» What is needed: Retype, exactly as they appear below, the lines between the line holding "E-Club has taught" and the line holding "The CCA also takes", both ends included.
──────── Input material ────────
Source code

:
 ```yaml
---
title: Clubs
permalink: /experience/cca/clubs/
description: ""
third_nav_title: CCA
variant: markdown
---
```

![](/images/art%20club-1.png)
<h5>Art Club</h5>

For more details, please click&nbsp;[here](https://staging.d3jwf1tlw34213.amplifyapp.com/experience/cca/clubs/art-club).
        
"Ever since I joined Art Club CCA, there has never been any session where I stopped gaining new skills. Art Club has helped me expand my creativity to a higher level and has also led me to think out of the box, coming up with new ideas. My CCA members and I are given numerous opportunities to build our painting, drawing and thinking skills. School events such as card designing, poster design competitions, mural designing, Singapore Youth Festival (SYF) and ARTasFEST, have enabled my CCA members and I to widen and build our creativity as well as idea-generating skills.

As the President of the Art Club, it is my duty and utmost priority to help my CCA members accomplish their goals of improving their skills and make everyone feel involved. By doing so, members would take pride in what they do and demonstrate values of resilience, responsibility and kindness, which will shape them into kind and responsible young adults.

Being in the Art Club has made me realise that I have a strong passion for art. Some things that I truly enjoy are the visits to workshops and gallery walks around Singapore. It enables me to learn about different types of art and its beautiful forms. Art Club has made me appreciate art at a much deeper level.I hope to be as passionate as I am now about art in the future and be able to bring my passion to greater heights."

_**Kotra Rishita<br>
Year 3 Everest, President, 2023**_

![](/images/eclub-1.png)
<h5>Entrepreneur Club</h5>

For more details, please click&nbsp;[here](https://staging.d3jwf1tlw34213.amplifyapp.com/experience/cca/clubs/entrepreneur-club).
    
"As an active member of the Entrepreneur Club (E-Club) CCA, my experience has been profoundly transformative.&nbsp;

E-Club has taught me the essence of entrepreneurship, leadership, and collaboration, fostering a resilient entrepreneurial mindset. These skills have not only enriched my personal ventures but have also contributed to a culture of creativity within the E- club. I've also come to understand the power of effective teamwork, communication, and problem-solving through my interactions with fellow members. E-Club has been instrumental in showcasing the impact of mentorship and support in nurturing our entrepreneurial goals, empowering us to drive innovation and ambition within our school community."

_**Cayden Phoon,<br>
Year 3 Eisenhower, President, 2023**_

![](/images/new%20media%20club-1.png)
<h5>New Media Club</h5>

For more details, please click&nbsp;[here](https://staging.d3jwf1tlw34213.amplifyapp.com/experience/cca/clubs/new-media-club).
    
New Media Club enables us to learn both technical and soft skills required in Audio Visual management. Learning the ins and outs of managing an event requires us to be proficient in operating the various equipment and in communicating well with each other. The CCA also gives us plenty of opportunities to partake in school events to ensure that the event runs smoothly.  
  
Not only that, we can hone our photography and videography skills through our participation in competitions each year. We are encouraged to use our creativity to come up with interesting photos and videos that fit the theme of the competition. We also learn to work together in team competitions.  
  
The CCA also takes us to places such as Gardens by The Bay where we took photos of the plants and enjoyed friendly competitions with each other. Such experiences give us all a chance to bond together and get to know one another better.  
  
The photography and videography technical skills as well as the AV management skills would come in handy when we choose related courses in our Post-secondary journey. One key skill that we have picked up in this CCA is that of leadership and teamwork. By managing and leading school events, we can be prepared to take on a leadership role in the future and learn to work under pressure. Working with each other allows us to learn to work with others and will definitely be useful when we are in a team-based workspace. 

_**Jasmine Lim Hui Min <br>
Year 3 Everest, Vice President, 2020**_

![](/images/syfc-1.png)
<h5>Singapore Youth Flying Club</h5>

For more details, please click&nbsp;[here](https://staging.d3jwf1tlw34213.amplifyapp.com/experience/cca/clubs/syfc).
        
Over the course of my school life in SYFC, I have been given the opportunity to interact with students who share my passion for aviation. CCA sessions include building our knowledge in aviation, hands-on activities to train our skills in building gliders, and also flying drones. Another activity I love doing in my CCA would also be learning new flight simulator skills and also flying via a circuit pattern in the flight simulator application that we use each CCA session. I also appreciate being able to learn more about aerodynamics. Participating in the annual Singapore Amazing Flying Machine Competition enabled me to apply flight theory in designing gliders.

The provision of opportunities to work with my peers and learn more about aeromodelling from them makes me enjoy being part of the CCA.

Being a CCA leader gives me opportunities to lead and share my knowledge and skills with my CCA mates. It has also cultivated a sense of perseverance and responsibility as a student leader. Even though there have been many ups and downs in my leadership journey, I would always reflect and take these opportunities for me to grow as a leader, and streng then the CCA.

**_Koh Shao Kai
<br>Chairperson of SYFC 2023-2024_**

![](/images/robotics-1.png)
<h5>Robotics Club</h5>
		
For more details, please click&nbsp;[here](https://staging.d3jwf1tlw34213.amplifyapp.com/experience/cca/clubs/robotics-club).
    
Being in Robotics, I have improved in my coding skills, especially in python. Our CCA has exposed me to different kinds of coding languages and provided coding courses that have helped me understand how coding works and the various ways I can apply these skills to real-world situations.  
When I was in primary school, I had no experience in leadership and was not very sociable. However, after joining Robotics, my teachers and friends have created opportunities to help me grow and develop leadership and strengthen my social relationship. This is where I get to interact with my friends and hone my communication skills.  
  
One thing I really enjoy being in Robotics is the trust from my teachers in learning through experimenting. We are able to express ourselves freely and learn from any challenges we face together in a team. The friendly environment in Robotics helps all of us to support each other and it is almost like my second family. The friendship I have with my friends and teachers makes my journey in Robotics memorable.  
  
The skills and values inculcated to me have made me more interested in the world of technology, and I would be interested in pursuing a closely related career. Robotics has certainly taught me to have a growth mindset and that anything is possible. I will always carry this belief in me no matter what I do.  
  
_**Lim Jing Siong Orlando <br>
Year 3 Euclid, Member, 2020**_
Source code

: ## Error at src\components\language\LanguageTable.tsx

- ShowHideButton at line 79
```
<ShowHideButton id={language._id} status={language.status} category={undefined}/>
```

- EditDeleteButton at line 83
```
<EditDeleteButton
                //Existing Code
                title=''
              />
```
────────
» Answer space:
E-Club has taught me the essence of entrepreneurship, leadership, and collaboration, fostering a resilient entrepreneurial mindset. These skills have not only enriched my personal ventures but have also contributed to a culture of creativity within the E- club. I've also come to understand the power of effective teamwork, communication, and problem-solving through my interactions with fellow members. E-Club has been instrumental in showcasing the impact of mentorship and support in nurturing our entrepreneurial goals, empowering us to drive innovation and ambition within our school community."

_**Cayden Phoon,<br>
Year 3 Eisenhower, President, 2023**_

![](/images/new%20media%20club-1.png)
<h5>New Media Club</h5>

For more details, please click&nbsp;[here](https://staging.d3jwf1tlw34213.amplifyapp.com/experience/cca/clubs/new-media-club).
    
New Media Club enables us to learn both technical and soft skills required in Audio Visual management. Learning the ins and outs of managing an event requires us to be proficient in operating the various equipment and in communicating well with each other. The CCA also gives us plenty of opportunities to partake in school events to ensure that the event runs smoothly.  
  
Not only that, we can hone our photography and videography skills through our participation in competitions each year. We are encouraged to use our creativity to come up with interesting photos and videos that fit the theme of the competition. We also learn to work together in team competitions.  
  
The CCA also takes us to places such as Gardens by The Bay where we took photos of the plants and enjoyed friendly competitions with each other. Such experiences give us all a chance to bond together and get to know one another better.  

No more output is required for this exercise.